'This thing was huge; this was the man': Great White takes a bite out of Sure Lure catch (VIDEO)

It didn’t just take a bite, it ate the whole thing.
Texas anglers fishing aboard the Sure Lure Wednesday with Capt. Don Dineen had an unexpected visitor show up – a Great White Shark that was hungry for amberjack.
“He ate about three amberjack and one right on the surface,” Dineen said.
Tod Tumey and his son Truette, along with Truette's friend Reid Sheppard, Kevin Maley, and his son Joseph were all aboard the Sure Lure on a six-hour trip when they encountered a Great White about 15 miles out of Destin.
“It was longer than my boat was wide,” Dineen said, noting it kept swimming around the boat.
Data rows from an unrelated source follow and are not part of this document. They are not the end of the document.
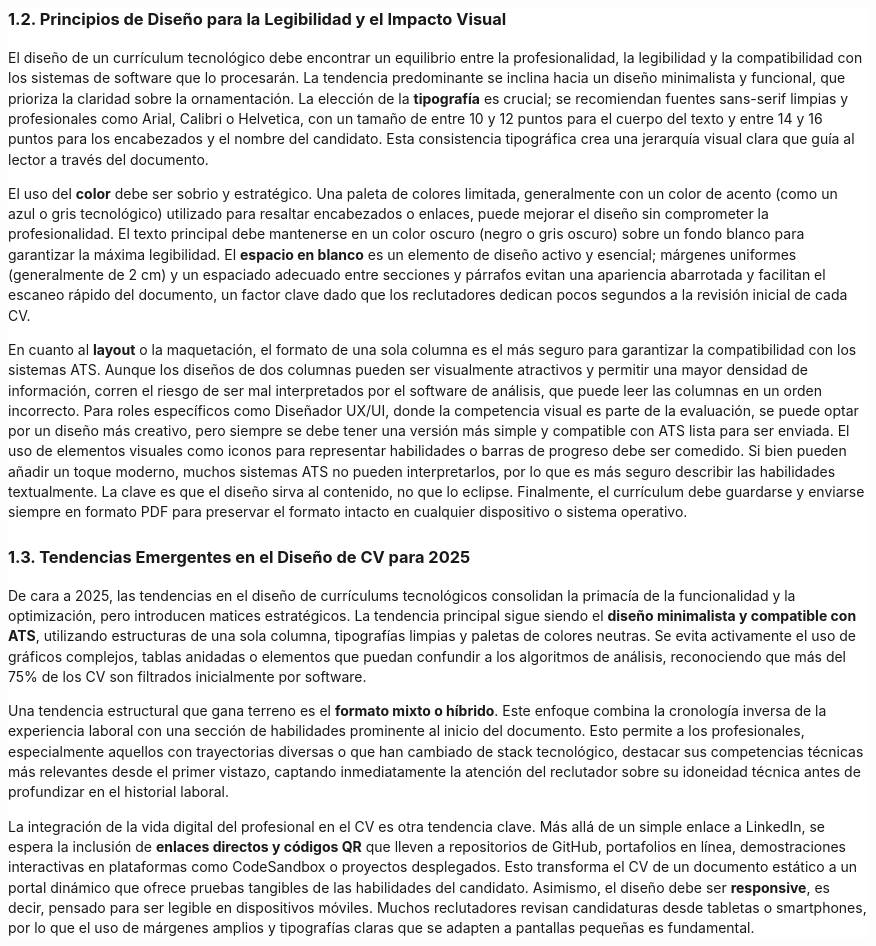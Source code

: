 ### 1.2. Principios de Diseño para la Legibilidad y el Impacto Visual

El diseño de un currículum tecnológico debe encontrar un equilibrio entre la profesionalidad, la legibilidad y la compatibilidad con los sistemas de software que lo procesarán. La tendencia predominante se inclina hacia un diseño minimalista y funcional, que prioriza la claridad sobre la ornamentación. La elección de la **tipografía** es crucial; se recomiendan fuentes sans-serif limpias y profesionales como Arial, Calibri o Helvetica, con un tamaño de entre 10 y 12 puntos para el cuerpo del texto y entre 14 y 16 puntos para los encabezados y el nombre del candidato. Esta consistencia tipográfica crea una jerarquía visual clara que guía al lector a través del documento.

El uso del **color** debe ser sobrio y estratégico. Una paleta de colores limitada, generalmente con un color de acento (como un azul o gris tecnológico) utilizado para resaltar encabezados o enlaces, puede mejorar el diseño sin comprometer la profesionalidad. El texto principal debe mantenerse en un color oscuro (negro o gris oscuro) sobre un fondo blanco para garantizar la máxima legibilidad. El **espacio en blanco** es un elemento de diseño activo y esencial; márgenes uniformes (generalmente de 2 cm) y un espaciado adecuado entre secciones y párrafos evitan una apariencia abarrotada y facilitan el escaneo rápido del documento, un factor clave dado que los reclutadores dedican pocos segundos a la revisión inicial de cada CV.

En cuanto al **layout** o la maquetación, el formato de una sola columna es el más seguro para garantizar la compatibilidad con los sistemas ATS. Aunque los diseños de dos columnas pueden ser visualmente atractivos y permitir una mayor densidad de información, corren el riesgo de ser mal interpretados por el software de análisis, que puede leer las columnas en un orden incorrecto. Para roles específicos como Diseñador UX/UI, donde la competencia visual es parte de la evaluación, se puede optar por un diseño más creativo, pero siempre se debe tener una versión más simple y compatible con ATS lista para ser enviada. El uso de elementos visuales como iconos para representar habilidades o barras de progreso debe ser comedido. Si bien pueden añadir un toque moderno, muchos sistemas ATS no pueden interpretarlos, por lo que es más seguro describir las habilidades textualmente. La clave es que el diseño sirva al contenido, no que lo eclipse. Finalmente, el currículum debe guardarse y enviarse siempre en formato PDF para preservar el formato intacto en cualquier dispositivo o sistema operativo.

### 1.3. Tendencias Emergentes en el Diseño de CV para 2025

De cara a 2025, las tendencias en el diseño de currículums tecnológicos consolidan la primacía de la funcionalidad y la optimización, pero introducen matices estratégicos. La tendencia principal sigue siendo el **diseño minimalista y compatible con ATS**, utilizando estructuras de una sola columna, tipografías limpias y paletas de colores neutras. Se evita activamente el uso de gráficos complejos, tablas anidadas o elementos que puedan confundir a los algoritmos de análisis, reconociendo que más del 75% de los CV son filtrados inicialmente por software.

Una tendencia estructural que gana terreno es el **formato mixto o híbrido**. Este enfoque combina la cronología inversa de la experiencia laboral con una sección de habilidades prominente al inicio del documento. Esto permite a los profesionales, especialmente aquellos con trayectorias diversas o que han cambiado de stack tecnológico, destacar sus competencias técnicas más relevantes desde el primer vistazo, captando inmediatamente la atención del reclutador sobre su idoneidad técnica antes de profundizar en el historial laboral.

La integración de la vida digital del profesional en el CV es otra tendencia clave. Más allá de un simple enlace a LinkedIn, se espera la inclusión de **enlaces directos y códigos QR** que lleven a repositorios de GitHub, portafolios en línea, demostraciones interactivas en plataformas como CodeSandbox o proyectos desplegados. Esto transforma el CV de un documento estático a un portal dinámico que ofrece pruebas tangibles de las habilidades del candidato. Asimismo, el diseño debe ser **responsive**, es decir, pensado para ser legible en dispositivos móviles. Muchos reclutadores revisan candidaturas desde tabletas o smartphones, por lo que el uso de márgenes amplios y tipografías claras que se adapten a pantallas pequeñas es fundamental.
The Sure Lure is a 40-foot Infinity Sportfisher and is about 13- to 14-foot wide.
Dineen estimated the shark was between 14- and 16-foot long.
When the Great White first came on the scene it surprised everyone.
“We weren’t expecting it,” said Tod Tumey, “But it made our boys year.”
Tumey explained that Reid had been fighting what appeared to be about a 30-pound amberjack and you could see the amberjack coming up in the water.
“The amberjack was about 2 or 3 feet under the water and about the time my deckhand (Wyatt) started to wire it up, it came up and ate the whole thing … in one bite,” Dineen said.
Tumey said the shark came from underneath the boat.
“All you could see was this humongous shadow … and then he opened his mouth and swallowed it like it was a piece of popcorn,” Tumey said.
“His mouth was wider than my shoulders,” said Tumey, noting that he’s not a small man at 6-foot-1 and 230 pounds.
“It looked like something fake out of a movie,” he said.
“It swam around on the surface for about two or three minutes ... You could see him plain as day,” Dineen said.
“You could hear water coming off the dorsal fin when it came back closely by the boat several times,” Tumey said.
“It was like it was expecting more,” Dineen said.
Captain said they got a grouper up in the water, but the shark didn’t want anything to do with it.
Although the shark encounter was new for Tumey and the other Texas anglers, it’s nothing new for Capt. Dineen.
Two years ago, Dineen and his crew brought in a 10-foot 720-pound Mako.
But the Great White was something to behold.
“This thing was huge. It made that Mako look like a puppy. This was the man. Pretty spectacular,” Dineen said.